Keywords

1 Introduction

In recent years, with the rapid development of SAR technology, the imaging advantages such as all-day, all-weather, wide range and long distance make SAR become ideal data for aircraft visual navigation. The aircraft position can be computed through matching the real-time SAR image obtained by on-board sensor and the prestored reference SAR image, in this way one can judge whether the aircraft deviate from its usual flight path. Therefore, the accuracy and speed are main indexes used to evaluate the performance of matching algorithms.

You [1] proposed coarse-to-fine image matching by means of wavelet and multi-resolution analysis, which greatly reduces the computational burden.
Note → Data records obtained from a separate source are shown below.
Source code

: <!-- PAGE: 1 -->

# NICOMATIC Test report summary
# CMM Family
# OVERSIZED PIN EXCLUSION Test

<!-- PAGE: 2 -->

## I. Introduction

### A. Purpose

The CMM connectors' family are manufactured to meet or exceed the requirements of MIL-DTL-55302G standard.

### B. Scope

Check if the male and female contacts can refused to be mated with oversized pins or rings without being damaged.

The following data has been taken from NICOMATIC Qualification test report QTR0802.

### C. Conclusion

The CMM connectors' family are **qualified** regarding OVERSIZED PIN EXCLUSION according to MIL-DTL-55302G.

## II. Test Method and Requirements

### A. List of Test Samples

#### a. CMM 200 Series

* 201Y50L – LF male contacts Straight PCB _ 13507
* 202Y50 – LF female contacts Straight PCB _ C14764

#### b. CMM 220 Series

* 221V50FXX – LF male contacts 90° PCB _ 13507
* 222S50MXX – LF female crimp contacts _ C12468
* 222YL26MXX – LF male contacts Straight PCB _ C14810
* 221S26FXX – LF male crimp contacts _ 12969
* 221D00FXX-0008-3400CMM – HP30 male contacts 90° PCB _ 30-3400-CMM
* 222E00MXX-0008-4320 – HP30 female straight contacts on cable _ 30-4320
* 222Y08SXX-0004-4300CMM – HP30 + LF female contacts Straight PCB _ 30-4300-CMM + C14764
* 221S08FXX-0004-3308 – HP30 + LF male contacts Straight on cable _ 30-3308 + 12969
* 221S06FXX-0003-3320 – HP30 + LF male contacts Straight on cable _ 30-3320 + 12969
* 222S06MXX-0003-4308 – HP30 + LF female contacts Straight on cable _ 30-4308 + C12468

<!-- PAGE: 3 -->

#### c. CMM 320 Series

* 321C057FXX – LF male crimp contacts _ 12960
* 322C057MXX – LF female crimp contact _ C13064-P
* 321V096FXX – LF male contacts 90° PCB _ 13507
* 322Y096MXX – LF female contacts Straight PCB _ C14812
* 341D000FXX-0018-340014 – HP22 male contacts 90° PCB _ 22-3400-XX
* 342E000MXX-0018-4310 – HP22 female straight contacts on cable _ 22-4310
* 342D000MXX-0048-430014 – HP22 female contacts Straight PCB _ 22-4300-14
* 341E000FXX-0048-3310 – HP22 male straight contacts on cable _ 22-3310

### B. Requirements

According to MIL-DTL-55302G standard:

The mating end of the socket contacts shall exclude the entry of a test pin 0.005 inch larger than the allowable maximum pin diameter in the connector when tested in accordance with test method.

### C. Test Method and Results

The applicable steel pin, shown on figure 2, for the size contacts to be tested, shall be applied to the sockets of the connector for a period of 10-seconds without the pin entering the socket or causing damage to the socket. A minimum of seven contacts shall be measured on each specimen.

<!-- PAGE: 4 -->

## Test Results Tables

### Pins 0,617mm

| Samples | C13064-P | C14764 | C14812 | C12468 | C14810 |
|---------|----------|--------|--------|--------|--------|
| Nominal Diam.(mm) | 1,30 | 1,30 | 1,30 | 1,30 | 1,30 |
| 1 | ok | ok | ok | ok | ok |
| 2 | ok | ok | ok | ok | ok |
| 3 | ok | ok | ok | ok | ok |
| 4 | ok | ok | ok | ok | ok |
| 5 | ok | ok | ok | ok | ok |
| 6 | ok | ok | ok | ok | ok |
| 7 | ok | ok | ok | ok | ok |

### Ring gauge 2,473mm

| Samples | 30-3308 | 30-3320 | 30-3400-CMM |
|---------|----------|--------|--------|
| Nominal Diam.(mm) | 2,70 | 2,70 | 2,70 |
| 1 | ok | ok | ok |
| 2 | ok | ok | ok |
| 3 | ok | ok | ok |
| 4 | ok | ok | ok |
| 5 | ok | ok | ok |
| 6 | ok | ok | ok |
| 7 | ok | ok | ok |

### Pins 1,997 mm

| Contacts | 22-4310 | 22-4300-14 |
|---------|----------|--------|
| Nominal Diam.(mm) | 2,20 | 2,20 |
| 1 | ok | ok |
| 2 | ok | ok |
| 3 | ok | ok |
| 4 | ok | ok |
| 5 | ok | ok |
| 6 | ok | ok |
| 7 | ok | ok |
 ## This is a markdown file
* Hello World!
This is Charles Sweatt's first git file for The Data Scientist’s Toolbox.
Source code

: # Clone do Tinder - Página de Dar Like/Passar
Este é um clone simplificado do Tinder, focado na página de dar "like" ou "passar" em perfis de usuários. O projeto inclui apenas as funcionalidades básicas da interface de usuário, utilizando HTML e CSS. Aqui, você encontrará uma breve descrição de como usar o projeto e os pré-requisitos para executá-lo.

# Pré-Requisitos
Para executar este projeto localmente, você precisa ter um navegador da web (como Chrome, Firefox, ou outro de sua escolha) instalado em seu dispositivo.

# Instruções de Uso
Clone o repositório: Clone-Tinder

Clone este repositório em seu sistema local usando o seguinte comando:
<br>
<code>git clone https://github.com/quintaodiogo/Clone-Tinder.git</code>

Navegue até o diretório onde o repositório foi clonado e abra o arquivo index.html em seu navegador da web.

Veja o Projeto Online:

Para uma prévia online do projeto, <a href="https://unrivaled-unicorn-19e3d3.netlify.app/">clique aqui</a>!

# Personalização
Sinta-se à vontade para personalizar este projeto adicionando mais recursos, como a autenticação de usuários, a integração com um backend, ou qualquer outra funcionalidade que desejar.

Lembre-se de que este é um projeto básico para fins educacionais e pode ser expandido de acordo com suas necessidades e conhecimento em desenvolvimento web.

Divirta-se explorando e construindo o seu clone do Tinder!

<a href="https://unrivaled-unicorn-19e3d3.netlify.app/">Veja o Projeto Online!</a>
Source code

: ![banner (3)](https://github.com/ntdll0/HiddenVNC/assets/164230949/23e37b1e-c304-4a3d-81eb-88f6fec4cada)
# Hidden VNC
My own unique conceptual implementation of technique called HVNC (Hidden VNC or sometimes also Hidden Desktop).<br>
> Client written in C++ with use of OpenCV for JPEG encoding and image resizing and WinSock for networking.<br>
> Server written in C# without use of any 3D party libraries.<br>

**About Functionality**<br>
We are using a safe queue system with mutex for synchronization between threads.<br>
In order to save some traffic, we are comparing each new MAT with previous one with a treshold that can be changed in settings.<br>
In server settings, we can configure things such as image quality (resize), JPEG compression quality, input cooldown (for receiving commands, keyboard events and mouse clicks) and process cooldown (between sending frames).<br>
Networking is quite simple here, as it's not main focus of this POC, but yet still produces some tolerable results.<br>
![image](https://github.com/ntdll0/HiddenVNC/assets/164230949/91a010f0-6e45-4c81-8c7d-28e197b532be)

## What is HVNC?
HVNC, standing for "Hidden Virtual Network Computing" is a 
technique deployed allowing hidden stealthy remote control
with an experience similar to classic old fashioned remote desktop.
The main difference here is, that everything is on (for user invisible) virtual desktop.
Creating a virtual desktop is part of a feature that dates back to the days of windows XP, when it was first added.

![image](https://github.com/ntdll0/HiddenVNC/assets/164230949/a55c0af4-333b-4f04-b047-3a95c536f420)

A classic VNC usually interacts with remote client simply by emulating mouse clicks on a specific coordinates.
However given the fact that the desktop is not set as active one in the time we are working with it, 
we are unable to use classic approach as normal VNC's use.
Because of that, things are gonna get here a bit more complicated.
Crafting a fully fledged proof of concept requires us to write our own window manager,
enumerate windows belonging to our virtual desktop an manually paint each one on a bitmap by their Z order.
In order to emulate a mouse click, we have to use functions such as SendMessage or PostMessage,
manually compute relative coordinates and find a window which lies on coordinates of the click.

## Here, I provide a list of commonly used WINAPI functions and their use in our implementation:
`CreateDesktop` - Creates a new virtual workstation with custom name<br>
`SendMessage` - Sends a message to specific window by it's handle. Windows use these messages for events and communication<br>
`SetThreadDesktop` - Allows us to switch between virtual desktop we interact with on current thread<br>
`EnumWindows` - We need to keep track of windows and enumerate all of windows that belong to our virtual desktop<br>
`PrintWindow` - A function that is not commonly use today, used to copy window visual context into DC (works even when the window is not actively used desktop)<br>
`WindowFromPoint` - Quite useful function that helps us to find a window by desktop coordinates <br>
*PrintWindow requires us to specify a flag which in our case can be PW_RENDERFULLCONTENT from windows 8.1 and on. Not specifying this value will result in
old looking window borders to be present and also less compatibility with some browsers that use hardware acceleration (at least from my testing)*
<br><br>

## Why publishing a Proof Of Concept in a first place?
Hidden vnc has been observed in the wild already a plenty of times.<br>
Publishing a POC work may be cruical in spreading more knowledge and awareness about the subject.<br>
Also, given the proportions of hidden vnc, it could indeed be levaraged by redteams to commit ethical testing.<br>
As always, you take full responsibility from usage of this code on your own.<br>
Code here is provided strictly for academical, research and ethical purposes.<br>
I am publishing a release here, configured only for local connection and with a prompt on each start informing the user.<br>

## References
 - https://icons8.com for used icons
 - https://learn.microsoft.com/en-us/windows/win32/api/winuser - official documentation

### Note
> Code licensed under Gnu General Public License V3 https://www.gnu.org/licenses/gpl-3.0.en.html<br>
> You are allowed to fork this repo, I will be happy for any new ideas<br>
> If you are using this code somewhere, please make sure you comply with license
Multi-resolution image matching through constructing image pyramid [2] becomes main method of improving SAR image matching speed [3]. The main drawback to the method is that, whatever Gaussian pyramid or wavelet pyramid, in the coarse matching phase, the low-frequency of the original image is used, while most of the high-frequency is discarded. Since the inherent speckle noise will usually result in low image quality, in order to guarantee high matching accuracy, high-frequency features, such as edge, gradient, contour, are often used to match the real-time image and the reference image. Li [4] proposed an image matching algorithm based on spatial sub-region congruency feature, which can be robust to multi-sensor images with inferior quality. However, the matching position error is closely related to the size of sub-region, and distributed in the corresponding sub-region. Moreover, the algorithm couldn’t resolve the problem in case that there exists scale difference between the real-time image and the reference image. Although the majority of scale difference between two images can be eliminated by means of prior knowledge in visual navigation, it is possible that there still exists some small scale difference between two images. SIFT feature [5] and SURF feature [6] can realize the matching between two image with great scale difference, but they couldn’t meet the real-time requirement. Moreover, since SIFT feature and SURF feature are based on the gray value information, while the real-time image and the reference image are imaged by different SAR sensors, the great gray value difference between two images usually leads to the poor matching performance of SIFT feature matching and SURF feature matching.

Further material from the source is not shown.